**Material provided**
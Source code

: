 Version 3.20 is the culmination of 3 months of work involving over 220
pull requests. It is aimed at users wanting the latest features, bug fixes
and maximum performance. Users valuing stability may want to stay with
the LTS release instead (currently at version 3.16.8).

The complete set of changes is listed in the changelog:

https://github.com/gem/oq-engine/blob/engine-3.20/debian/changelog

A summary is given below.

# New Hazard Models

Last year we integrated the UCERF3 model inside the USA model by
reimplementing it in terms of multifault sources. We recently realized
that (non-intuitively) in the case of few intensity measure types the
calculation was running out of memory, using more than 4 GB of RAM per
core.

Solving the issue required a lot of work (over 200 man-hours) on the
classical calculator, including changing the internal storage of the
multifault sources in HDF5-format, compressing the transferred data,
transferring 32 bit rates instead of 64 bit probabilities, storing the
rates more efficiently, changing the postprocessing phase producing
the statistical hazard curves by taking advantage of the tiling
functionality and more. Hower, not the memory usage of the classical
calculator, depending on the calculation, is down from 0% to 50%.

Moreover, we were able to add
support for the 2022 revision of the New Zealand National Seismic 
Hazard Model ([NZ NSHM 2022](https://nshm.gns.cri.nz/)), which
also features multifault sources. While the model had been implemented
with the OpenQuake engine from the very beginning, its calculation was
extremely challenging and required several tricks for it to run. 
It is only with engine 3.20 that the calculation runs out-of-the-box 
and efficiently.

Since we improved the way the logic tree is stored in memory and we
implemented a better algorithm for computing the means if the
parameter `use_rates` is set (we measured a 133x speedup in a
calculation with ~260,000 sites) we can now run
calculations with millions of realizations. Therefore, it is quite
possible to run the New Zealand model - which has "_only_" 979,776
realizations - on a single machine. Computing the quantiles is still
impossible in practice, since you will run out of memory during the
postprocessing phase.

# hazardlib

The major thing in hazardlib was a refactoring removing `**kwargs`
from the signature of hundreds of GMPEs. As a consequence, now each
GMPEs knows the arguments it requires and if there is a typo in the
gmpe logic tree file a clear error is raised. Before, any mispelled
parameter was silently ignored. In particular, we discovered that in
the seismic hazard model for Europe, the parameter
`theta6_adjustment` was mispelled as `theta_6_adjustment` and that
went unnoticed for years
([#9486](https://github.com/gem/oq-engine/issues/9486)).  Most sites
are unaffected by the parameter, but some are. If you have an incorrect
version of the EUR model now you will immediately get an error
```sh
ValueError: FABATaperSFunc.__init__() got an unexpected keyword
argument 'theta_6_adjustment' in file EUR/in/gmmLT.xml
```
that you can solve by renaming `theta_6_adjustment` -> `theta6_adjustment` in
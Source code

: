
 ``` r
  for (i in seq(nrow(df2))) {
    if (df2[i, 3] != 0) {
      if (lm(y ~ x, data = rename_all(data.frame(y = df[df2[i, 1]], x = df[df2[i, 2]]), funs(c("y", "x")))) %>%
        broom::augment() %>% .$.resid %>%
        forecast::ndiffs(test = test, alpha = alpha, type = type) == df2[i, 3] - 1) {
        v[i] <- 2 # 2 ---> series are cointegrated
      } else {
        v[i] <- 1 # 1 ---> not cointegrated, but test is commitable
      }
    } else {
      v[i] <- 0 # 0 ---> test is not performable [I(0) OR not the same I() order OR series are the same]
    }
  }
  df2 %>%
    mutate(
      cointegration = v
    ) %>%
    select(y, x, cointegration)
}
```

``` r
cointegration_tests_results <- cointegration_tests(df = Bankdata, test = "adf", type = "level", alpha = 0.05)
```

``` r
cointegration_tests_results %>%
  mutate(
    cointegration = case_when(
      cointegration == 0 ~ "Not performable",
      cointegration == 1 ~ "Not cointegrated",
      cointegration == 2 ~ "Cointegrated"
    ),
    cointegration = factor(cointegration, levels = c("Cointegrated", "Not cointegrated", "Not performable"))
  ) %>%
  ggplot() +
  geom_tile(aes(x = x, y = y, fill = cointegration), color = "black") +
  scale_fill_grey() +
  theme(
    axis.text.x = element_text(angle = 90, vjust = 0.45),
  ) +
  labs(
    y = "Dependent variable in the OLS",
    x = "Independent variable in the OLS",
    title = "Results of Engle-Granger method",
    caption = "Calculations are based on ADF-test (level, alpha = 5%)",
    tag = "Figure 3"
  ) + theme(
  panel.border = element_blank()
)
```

**What needs to be done**
Copy out every entry, keeping each line exactly as it is.

**Result of the task**
Source code

: Version 3.20 is the culmination of 3 months of work involving over 220
pull requests. It is aimed at users wanting the latest features, bug fixes
and maximum performance. Users valuing stability may want to stay with
the LTS release instead (currently at version 3.16.8).

The complete set of changes is listed in the changelog:

https://github.com/gem/oq-engine/blob/engine-3.20/debian/changelog

A summary is given below.

# New Hazard Models

Last year we integrated the UCERF3 model inside the USA model by
reimplementing it in terms of multifault sources. We recently realized
that (non-intuitively) in the case of few intensity measure types the
calculation was running out of memory, using more than 4 GB of RAM per
core.

Solving the issue required a lot of work (over 200 man-hours) on the
classical calculator, including changing the internal storage of the
multifault sources in HDF5-format, compressing the transferred data,
transferring 32 bit rates instead of 64 bit probabilities, storing the
rates more efficiently, changing the postprocessing phase producing
the statistical hazard curves by taking advantage of the tiling
functionality and more. Hower, not the memory usage of the classical
calculator, depending on the calculation, is down from 0% to 50%.

Moreover, we were able to add
support for the 2022 revision of the New Zealand National Seismic 
Hazard Model ([NZ NSHM 2022](https://nshm.gns.cri.nz/)), which
also features multifault sources. While the model had been implemented
with the OpenQuake engine from the very beginning, its calculation was
extremely challenging and required several tricks for it to run. 
It is only with engine 3.20 that the calculation runs out-of-the-box 
and efficiently.

Since we improved the way the logic tree is stored in memory and we
implemented a better algorithm for computing the means if the
parameter `use_rates` is set (we measured a 133x speedup in a
calculation with ~260,000 sites) we can now run
calculations with millions of realizations. Therefore, it is quite
possible to run the New Zealand model - which has "_only_" 979,776
realizations - on a single machine. Computing the quantiles is still
impossible in practice, since you will run out of memory during the
postprocessing phase.

# hazardlib

The major thing in hazardlib was a refactoring removing `**kwargs`
from the signature of hundreds of GMPEs. As a consequence, now each
GMPEs knows the arguments it requires and if there is a typo in the
gmpe logic tree file a clear error is raised. Before, any mispelled
parameter was silently ignored. In particular, we discovered that in
the seismic hazard model for Europe, the parameter
`theta6_adjustment` was mispelled as `theta_6_adjustment` and that
went unnoticed for years
([#9486](https://github.com/gem/oq-engine/issues/9486)).  Most sites
are unaffected by the parameter, but some are. If you have an incorrect
version of the EUR model now you will immediately get an error
```sh
ValueError: FABATaperSFunc.__init__() got an unexpected keyword
argument 'theta_6_adjustment' in file EUR/in/gmmLT.xml
```
that you can solve by renaming `theta_6_adjustment` -> `theta6_adjustment` in
Source code

:
 ``` r
  for (i in seq(nrow(df2))) {
    if (df2[i, 3] != 0) {
      if (lm(y ~ x, data = rename_all(data.frame(y = df[df2[i, 1]], x = df[df2[i, 2]]), funs(c("y", "x")))) %>%
        broom::augment() %>% .$.resid %>%
        forecast::ndiffs(test = test, alpha = alpha, type = type) == df2[i, 3] - 1) {
        v[i] <- 2 # 2 ---> series are cointegrated
      } else {
        v[i] <- 1 # 1 ---> not cointegrated, but test is commitable
      }
    } else {
      v[i] <- 0 # 0 ---> test is not performable [I(0) OR not the same I() order OR series are the same]
    }
  }
  df2 %>%
    mutate(
      cointegration = v
    ) %>%
    select(y, x, cointegration)
}
```

``` r
cointegration_tests_results <- cointegration_tests(df = Bankdata, test = "adf", type = "level", alpha = 0.05)
```

``` r
cointegration_tests_results %>%
  mutate(
    cointegration = case_when(
      cointegration == 0 ~ "Not performable",
      cointegration == 1 ~ "Not cointegrated",
      cointegration == 2 ~ "Cointegrated"
    ),
    cointegration = factor(cointegration, levels = c("Cointegrated", "Not cointegrated", "Not performable"))
  ) %>%
  ggplot() +
  geom_tile(aes(x = x, y = y, fill = cointegration), color = "black") +
  scale_fill_grey() +
  theme(
    axis.text.x = element_text(angle = 90, vjust = 0.45),
  ) +
  labs(
    y = "Dependent variable in the OLS",
    x = "Independent variable in the OLS",
    title = "Results of Engle-Granger method",
    caption = "Calculations are based on ADF-test (level, alpha = 5%)",
    tag = "Figure 3"
  ) + theme(
  panel.border = element_blank()
)
```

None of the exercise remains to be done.